(Source data)
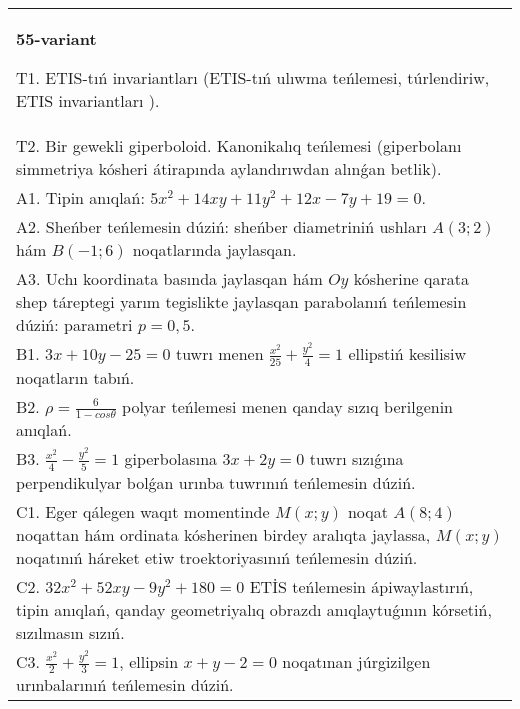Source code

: \documentclass{article}
\begin{document}
\begin{tabular}{m{17cm}}
\textbf{55-variant}
\newline

T1. ETIS-tıń invariantları (ETIS-tıń ulıwma teńlemesi, túrlendiriw, ETIS invariantları ).\\

T2. Bir gewekli giperboloid. Kanonikalıq teńlemesi (giperbolanı simmetriya kósheri átirapında aylandırıwdan alınǵan betlik).\\

A1. Tipin anıqlań: $5 x^{2}+14 xy+11 y^{2}+12 x-7 y+19=0$.\\

A2. Sheńber teńlemesin dúziń: sheńber diametriniń ushları $A (3;2) $ hám $B (-1;6 ) $ noqatlarında jaylasqan.\\

A3. Uchı koordinata basında jaylasqan hám $Oy$ kósherine qarata shep táreptegi yarım tegislikte jaylasqan parabolanıń teńlemesin dúziń: parametri $p=0,5$.\\

B1. $3x + 10y - 25 = 0$ tuwrı menen $\frac{x^{2}}{25} + \frac{y^{2}}{4} = 1$ ellipstiń kesilisiw noqatların tabıń.\\

B2. $\rho = \frac{6}{1 - cos\theta}$ polyar teńlemesi menen qanday sızıq berilgenin anıqlań.  \\

B3. $\frac{x^{2}}{4} - \frac{y^{2}}{5} = 1$ giperbolasına $3x + 2y = 0$ tuwrı sızıǵına perpendikulyar bolǵan urınba tuwrınıń teńlemesin dúziń.\\

C1. Eger qálegen waqıt momentinde $M(x;y)$ noqat $A(8;4)$ noqattan hám ordinata kósherinen birdey aralıqta jaylassa, $M(x;y)$ noqatınıń háreket etiw troektoriyasınıń teńlemesin dúziń.  \\

C2. $32x^{2} + 52xy - 9y^{2} + 180 = 0$ ETİS teńlemesin ápiwaylastırıń, tipin anıqlań, qanday geometriyalıq obrazdı anıqlaytuǵının kórsetiń, sızılmasın sızıń.  \\

C3. $\frac{x^{2}}{2} + \frac{y^{2}}{3} = 1$, ellipsin $x + y - 2 = 0$ noqatınan júrgizilgen urınbalarınıń teńlemesin dúziń.  \\

\end{tabular}
\vspace{1cm}
\end{document}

— Task requirements —
Keep every word of the records and none of the pictures when you print them again.

— Solution for this exercise —
Source code

: \documentclass{article}
\begin{document}
\begin{tabular}{m{17cm}}
\textbf{55-variant}
\newline

T1. ETIS-tıń invariantları (ETIS-tıń ulıwma teńlemesi, túrlendiriw, ETIS invariantları ).\\

T2. Bir gewekli giperboloid. Kanonikalıq teńlemesi (giperbolanı simmetriya kósheri átirapında aylandırıwdan alınǵan betlik).\\

A1. Tipin anıqlań: $5 x^{2}+14 xy+11 y^{2}+12 x-7 y+19=0$.\\

A2. Sheńber teńlemesin dúziń: sheńber diametriniń ushları $A (3;2) $ hám $B (-1;6 ) $ noqatlarında jaylasqan.\\

A3. Uchı koordinata basında jaylasqan hám $Oy$ kósherine qarata shep táreptegi yarım tegislikte jaylasqan parabolanıń teńlemesin dúziń: parametri $p=0,5$.\\

B1. $3x + 10y - 25 = 0$ tuwrı menen $\frac{x^{2}}{25} + \frac{y^{2}}{4} = 1$ ellipstiń kesilisiw noqatların tabıń.\\

B2. $\rho = \frac{6}{1 - cos\theta}$ polyar teńlemesi menen qanday sızıq berilgenin anıqlań.  \\

B3. $\frac{x^{2}}{4} - \frac{y^{2}}{5} = 1$ giperbolasına $3x + 2y = 0$ tuwrı sızıǵına perpendikulyar bolǵan urınba tuwrınıń teńlemesin dúziń.\\

C1. Eger qálegen waqıt momentinde $M(x;y)$ noqat $A(8;4)$ noqattan hám ordinata kósherinen birdey aralıqta jaylassa, $M(x;y)$ noqatınıń háreket etiw troektoriyasınıń teńlemesin dúziń.  \\

C2. $32x^{2} + 52xy - 9y^{2} + 180 = 0$ ETİS teńlemesin ápiwaylastırıń, tipin anıqlań, qanday geometriyalıq obrazdı anıqlaytuǵının kórsetiń, sızılmasın sızıń.  \\

C3. $\frac{x^{2}}{2} + \frac{y^{2}}{3} = 1$, ellipsin $x + y - 2 = 0$ noqatınan júrgizilgen urınbalarınıń teńlemesin dúziń.  \\

\end{tabular}
\vspace{1cm}
\end{document}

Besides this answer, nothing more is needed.